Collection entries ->
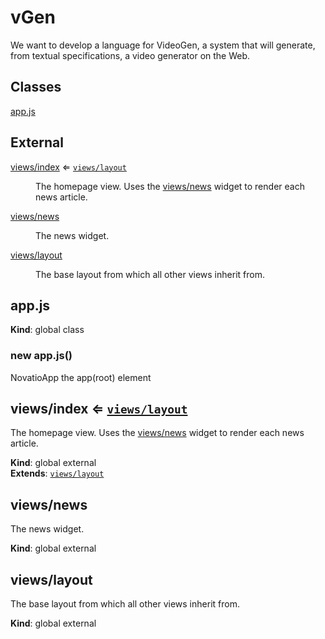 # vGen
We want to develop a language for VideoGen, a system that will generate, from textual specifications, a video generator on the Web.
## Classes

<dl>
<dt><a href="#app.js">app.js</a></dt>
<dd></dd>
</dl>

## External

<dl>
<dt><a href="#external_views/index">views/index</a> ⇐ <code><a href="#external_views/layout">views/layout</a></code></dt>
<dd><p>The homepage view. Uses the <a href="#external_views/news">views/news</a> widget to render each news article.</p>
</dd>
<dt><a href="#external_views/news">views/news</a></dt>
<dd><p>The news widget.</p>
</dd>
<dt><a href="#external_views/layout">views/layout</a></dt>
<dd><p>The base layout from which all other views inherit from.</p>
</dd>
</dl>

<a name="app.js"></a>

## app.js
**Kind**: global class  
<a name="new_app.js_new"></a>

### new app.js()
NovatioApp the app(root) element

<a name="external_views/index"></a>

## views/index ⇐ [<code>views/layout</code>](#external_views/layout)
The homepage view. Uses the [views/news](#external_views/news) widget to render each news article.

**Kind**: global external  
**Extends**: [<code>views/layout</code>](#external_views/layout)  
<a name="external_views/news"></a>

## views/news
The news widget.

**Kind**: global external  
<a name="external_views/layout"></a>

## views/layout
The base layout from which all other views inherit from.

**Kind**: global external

--

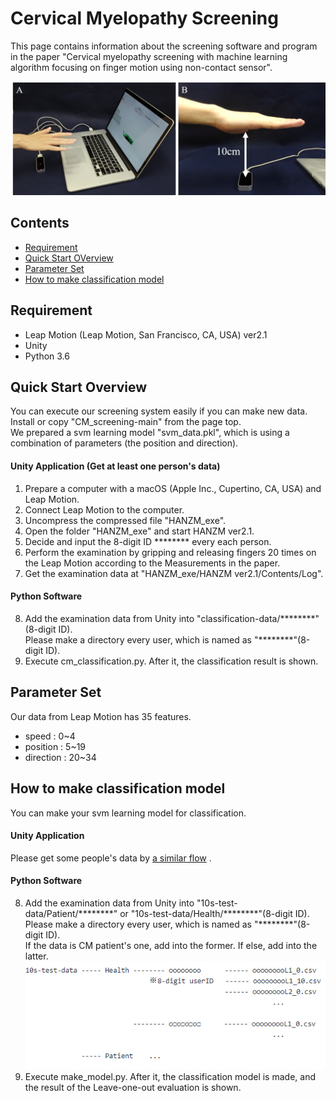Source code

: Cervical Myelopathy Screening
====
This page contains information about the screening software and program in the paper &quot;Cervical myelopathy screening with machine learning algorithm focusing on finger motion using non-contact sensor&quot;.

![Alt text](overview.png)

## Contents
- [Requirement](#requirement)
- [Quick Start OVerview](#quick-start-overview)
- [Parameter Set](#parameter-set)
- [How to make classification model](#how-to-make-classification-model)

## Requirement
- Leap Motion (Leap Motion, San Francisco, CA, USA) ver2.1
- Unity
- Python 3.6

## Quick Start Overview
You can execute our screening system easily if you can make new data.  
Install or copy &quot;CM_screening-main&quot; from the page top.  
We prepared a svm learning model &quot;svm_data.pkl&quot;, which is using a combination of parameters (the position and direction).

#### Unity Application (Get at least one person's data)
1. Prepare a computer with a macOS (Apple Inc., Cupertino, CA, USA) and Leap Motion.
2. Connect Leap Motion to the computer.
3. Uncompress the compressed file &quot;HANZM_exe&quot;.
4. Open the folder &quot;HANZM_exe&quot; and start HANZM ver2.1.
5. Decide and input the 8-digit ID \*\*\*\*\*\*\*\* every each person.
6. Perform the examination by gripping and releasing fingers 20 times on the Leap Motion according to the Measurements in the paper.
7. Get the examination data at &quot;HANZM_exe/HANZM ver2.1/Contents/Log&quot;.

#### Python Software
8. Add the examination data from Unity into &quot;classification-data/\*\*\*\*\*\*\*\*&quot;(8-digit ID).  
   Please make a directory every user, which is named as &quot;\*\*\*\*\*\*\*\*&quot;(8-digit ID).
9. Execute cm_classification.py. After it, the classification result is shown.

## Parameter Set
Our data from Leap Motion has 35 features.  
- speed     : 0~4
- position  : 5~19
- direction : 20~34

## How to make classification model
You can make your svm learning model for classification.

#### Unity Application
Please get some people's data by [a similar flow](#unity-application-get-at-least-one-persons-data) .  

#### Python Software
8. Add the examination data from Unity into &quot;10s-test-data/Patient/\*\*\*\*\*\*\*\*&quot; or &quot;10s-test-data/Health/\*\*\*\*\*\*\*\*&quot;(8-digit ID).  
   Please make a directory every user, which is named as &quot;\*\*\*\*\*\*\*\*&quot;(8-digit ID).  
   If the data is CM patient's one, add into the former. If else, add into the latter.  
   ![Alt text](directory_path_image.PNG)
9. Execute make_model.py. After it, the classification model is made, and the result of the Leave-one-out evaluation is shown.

How to complete this task -> What you give back must be the stretch above, starting at the line with "- [Parameter Set](#parameter-set)" and ending at the line with "## Quick Start Overview", copied exactly.

Your solution ->
- [Parameter Set](#parameter-set)
- [How to make classification model](#how-to-make-classification-model)

## Requirement
- Leap Motion (Leap Motion, San Francisco, CA, USA) ver2.1
- Unity
- Python 3.6

## Quick Start Overview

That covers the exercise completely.